### WORK TO BE COMPLETED:
Please return exactly the line that contains "4) Inequalities observed" and every line after it, through the last line of the records below, with no pictures.

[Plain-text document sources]
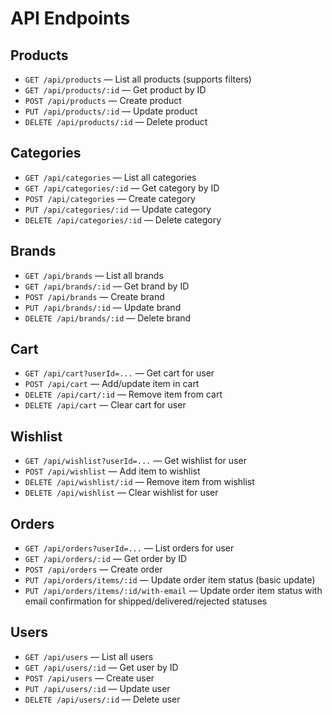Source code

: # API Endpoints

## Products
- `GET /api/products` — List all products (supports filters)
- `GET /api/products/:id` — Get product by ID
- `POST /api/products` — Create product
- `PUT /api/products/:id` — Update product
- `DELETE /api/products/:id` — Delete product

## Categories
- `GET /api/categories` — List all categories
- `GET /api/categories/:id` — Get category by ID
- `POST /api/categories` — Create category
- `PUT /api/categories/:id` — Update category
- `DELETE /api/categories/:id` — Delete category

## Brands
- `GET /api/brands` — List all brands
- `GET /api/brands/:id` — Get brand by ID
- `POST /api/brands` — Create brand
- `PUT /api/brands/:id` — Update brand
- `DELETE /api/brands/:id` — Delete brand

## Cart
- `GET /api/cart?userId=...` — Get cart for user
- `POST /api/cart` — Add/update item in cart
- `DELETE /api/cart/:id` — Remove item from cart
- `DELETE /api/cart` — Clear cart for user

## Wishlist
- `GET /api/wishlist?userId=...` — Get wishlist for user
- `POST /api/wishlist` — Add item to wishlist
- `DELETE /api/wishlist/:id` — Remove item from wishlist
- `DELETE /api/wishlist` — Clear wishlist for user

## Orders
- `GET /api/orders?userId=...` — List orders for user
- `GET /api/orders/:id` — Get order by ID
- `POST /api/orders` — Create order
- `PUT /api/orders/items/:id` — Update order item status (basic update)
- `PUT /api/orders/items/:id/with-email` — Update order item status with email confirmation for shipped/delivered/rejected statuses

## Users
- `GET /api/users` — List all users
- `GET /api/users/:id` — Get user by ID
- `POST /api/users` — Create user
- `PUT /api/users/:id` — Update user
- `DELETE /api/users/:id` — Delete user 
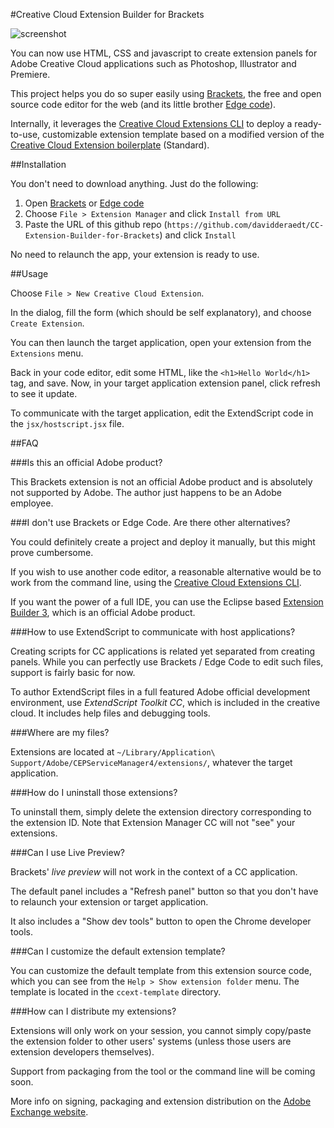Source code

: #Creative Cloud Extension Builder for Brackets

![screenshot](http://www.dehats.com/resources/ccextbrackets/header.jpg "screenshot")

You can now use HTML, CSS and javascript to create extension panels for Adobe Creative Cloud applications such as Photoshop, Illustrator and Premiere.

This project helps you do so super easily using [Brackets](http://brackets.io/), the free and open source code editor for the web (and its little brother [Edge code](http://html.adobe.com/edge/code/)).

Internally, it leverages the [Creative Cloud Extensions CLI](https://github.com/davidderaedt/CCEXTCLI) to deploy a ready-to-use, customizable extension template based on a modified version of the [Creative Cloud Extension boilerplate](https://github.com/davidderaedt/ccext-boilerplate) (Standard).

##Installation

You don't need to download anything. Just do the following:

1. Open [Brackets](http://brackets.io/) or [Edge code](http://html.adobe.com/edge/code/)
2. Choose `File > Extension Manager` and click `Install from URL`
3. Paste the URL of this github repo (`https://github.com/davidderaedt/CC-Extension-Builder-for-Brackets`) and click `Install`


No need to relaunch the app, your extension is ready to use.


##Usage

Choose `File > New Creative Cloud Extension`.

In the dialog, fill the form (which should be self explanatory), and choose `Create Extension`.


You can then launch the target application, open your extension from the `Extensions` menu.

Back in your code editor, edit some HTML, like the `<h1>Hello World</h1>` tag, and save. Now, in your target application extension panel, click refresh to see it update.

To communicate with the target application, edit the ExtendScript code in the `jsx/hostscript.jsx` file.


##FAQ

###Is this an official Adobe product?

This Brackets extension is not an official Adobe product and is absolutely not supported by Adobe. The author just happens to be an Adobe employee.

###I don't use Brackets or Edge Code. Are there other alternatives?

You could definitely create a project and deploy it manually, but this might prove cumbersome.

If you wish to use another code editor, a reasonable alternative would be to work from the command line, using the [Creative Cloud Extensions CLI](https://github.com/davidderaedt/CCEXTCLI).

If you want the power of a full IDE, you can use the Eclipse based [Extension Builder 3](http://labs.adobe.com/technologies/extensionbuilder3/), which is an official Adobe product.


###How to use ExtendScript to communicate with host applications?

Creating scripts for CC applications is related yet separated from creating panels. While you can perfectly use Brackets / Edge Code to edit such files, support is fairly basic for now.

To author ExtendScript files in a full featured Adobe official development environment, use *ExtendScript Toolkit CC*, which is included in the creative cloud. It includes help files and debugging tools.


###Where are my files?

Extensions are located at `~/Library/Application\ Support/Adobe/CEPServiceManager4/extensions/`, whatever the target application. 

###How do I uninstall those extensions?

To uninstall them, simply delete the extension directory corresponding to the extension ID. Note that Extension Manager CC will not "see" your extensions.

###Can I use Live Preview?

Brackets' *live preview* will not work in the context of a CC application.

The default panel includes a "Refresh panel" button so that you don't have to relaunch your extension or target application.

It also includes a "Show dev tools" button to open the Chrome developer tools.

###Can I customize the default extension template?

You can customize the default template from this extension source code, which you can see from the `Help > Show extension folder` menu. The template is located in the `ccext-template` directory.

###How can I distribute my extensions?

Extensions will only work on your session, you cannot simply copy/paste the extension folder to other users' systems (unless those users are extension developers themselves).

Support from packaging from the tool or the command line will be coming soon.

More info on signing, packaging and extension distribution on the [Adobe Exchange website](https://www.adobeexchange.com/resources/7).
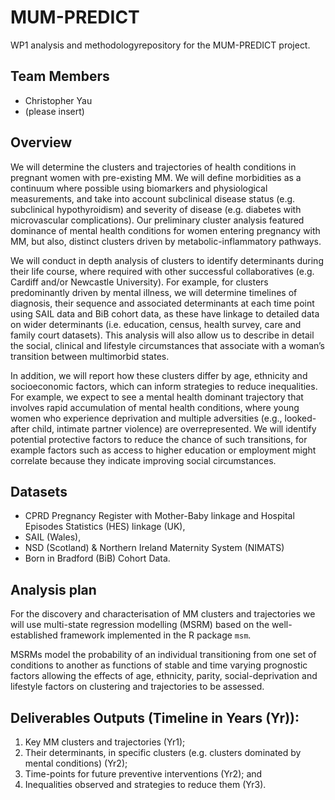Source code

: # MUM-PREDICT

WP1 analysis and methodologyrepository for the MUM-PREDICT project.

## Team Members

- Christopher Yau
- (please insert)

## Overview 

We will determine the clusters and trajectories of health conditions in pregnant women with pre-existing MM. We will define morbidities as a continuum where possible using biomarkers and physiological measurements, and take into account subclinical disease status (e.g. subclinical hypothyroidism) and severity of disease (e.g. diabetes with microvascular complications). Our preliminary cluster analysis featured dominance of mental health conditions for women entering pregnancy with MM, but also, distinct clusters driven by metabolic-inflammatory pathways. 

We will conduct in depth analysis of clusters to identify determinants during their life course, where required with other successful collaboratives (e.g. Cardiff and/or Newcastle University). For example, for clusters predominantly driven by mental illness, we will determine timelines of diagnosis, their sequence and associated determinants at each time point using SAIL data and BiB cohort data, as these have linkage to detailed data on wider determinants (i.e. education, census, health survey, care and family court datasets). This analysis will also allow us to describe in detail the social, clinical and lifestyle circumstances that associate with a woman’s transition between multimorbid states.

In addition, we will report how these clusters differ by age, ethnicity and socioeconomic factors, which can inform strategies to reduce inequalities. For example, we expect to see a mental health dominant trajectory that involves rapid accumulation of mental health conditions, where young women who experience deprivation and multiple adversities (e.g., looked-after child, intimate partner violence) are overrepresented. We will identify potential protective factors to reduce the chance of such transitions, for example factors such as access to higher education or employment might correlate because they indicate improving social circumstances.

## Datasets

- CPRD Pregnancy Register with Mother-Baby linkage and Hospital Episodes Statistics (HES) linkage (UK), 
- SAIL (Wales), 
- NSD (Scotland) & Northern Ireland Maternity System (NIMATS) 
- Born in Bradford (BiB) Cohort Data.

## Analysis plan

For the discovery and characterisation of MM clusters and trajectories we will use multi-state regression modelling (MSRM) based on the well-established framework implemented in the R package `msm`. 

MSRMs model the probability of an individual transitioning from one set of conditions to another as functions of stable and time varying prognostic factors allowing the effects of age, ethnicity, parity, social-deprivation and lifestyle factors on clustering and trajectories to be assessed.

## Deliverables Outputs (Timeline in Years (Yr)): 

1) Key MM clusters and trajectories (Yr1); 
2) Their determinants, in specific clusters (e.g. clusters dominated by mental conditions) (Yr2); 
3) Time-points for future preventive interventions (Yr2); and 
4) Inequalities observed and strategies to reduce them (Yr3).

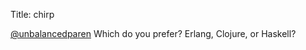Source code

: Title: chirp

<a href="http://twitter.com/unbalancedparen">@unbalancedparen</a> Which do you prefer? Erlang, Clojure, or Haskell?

### REPLY:
4) Inequalities observed and strategies to reduce them (Yr3).

Source code

: Title: chirp

<a href="http://twitter.com/unbalancedparen">@unbalancedparen</a> Which do you prefer? Erlang, Clojure, or Haskell?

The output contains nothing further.